### Your goal
A faithful copy of each entry below is expected, with the images removed.

(Collection entries)

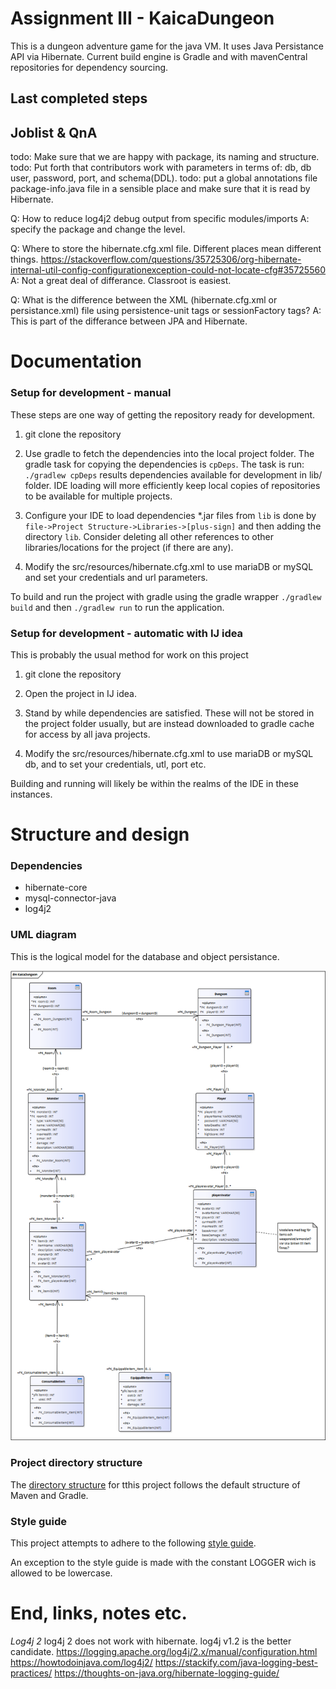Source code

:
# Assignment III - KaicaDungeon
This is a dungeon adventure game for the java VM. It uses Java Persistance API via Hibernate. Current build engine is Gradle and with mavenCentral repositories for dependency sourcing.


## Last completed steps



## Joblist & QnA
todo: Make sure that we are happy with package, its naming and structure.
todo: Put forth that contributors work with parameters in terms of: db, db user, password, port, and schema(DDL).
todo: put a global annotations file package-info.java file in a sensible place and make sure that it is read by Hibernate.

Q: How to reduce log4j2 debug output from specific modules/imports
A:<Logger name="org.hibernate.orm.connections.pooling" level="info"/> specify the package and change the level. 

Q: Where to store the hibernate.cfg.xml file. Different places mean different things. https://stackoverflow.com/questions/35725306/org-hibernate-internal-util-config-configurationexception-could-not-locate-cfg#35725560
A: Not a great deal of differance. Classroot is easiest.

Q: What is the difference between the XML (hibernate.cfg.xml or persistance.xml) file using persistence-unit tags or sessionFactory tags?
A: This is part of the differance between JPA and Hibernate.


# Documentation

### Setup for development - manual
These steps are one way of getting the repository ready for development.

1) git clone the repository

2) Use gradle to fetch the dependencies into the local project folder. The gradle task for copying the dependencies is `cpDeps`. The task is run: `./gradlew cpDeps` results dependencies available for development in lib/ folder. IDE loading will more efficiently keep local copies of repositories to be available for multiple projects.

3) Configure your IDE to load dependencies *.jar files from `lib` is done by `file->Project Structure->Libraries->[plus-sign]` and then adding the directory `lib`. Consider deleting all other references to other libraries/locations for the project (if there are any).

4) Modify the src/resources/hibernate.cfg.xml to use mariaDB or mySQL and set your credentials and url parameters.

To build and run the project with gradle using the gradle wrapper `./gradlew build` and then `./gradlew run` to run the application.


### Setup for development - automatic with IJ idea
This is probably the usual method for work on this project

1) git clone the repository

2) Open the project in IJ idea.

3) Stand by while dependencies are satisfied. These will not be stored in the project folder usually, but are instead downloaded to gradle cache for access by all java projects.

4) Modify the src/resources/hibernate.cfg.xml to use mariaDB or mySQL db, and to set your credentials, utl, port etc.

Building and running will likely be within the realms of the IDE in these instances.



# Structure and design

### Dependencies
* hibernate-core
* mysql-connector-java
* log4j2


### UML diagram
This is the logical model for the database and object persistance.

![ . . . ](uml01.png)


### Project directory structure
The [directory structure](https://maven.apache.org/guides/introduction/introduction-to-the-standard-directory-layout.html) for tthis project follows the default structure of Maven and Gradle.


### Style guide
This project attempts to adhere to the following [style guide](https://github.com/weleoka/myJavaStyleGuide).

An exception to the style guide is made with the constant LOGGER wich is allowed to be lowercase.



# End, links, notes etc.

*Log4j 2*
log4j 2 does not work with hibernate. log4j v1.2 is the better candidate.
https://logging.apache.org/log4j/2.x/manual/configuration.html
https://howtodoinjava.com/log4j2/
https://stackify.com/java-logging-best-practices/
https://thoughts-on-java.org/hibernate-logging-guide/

### Exercise answer
Source code

:
# Assignment III - KaicaDungeon
This is a dungeon adventure game for the java VM. It uses Java Persistance API via Hibernate. Current build engine is Gradle and with mavenCentral repositories for dependency sourcing.


## Last completed steps



## Joblist & QnA
todo: Make sure that we are happy with package, its naming and structure.
todo: Put forth that contributors work with parameters in terms of: db, db user, password, port, and schema(DDL).
todo: put a global annotations file package-info.java file in a sensible place and make sure that it is read by Hibernate.

Q: How to reduce log4j2 debug output from specific modules/imports
A:<Logger name="org.hibernate.orm.connections.pooling" level="info"/> specify the package and change the level. 

Q: Where to store the hibernate.cfg.xml file. Different places mean different things. https://stackoverflow.com/questions/35725306/org-hibernate-internal-util-config-configurationexception-could-not-locate-cfg#35725560
A: Not a great deal of differance. Classroot is easiest.

Q: What is the difference between the XML (hibernate.cfg.xml or persistance.xml) file using persistence-unit tags or sessionFactory tags?
A: This is part of the differance between JPA and Hibernate.


# Documentation

### Setup for development - manual
These steps are one way of getting the repository ready for development.

1) git clone the repository

2) Use gradle to fetch the dependencies into the local project folder. The gradle task for copying the dependencies is `cpDeps`. The task is run: `./gradlew cpDeps` results dependencies available for development in lib/ folder. IDE loading will more efficiently keep local copies of repositories to be available for multiple projects.

3) Configure your IDE to load dependencies *.jar files from `lib` is done by `file->Project Structure->Libraries->[plus-sign]` and then adding the directory `lib`. Consider deleting all other references to other libraries/locations for the project (if there are any).

4) Modify the src/resources/hibernate.cfg.xml to use mariaDB or mySQL and set your credentials and url parameters.

To build and run the project with gradle using the gradle wrapper `./gradlew build` and then `./gradlew run` to run the application.


### Setup for development - automatic with IJ idea
This is probably the usual method for work on this project

1) git clone the repository

2) Open the project in IJ idea.

3) Stand by while dependencies are satisfied. These will not be stored in the project folder usually, but are instead downloaded to gradle cache for access by all java projects.

4) Modify the src/resources/hibernate.cfg.xml to use mariaDB or mySQL db, and to set your credentials, utl, port etc.

Building and running will likely be within the realms of the IDE in these instances.



# Structure and design

### Dependencies
* hibernate-core
* mysql-connector-java
* log4j2


### UML diagram
This is the logical model for the database and object persistance.

![ . . . ](uml01.png)


### Project directory structure
The [directory structure](https://maven.apache.org/guides/introduction/introduction-to-the-standard-directory-layout.html) for tthis project follows the default structure of Maven and Gradle.


### Style guide
This project attempts to adhere to the following [style guide](https://github.com/weleoka/myJavaStyleGuide).

An exception to the style guide is made with the constant LOGGER wich is allowed to be lowercase.



# End, links, notes etc.

*Log4j 2*
log4j 2 does not work with hibernate. log4j v1.2 is the better candidate.
https://logging.apache.org/log4j/2.x/manual/configuration.html
https://howtodoinjava.com/log4j2/
https://stackify.com/java-logging-best-practices/
https://thoughts-on-java.org/hibernate-logging-guide/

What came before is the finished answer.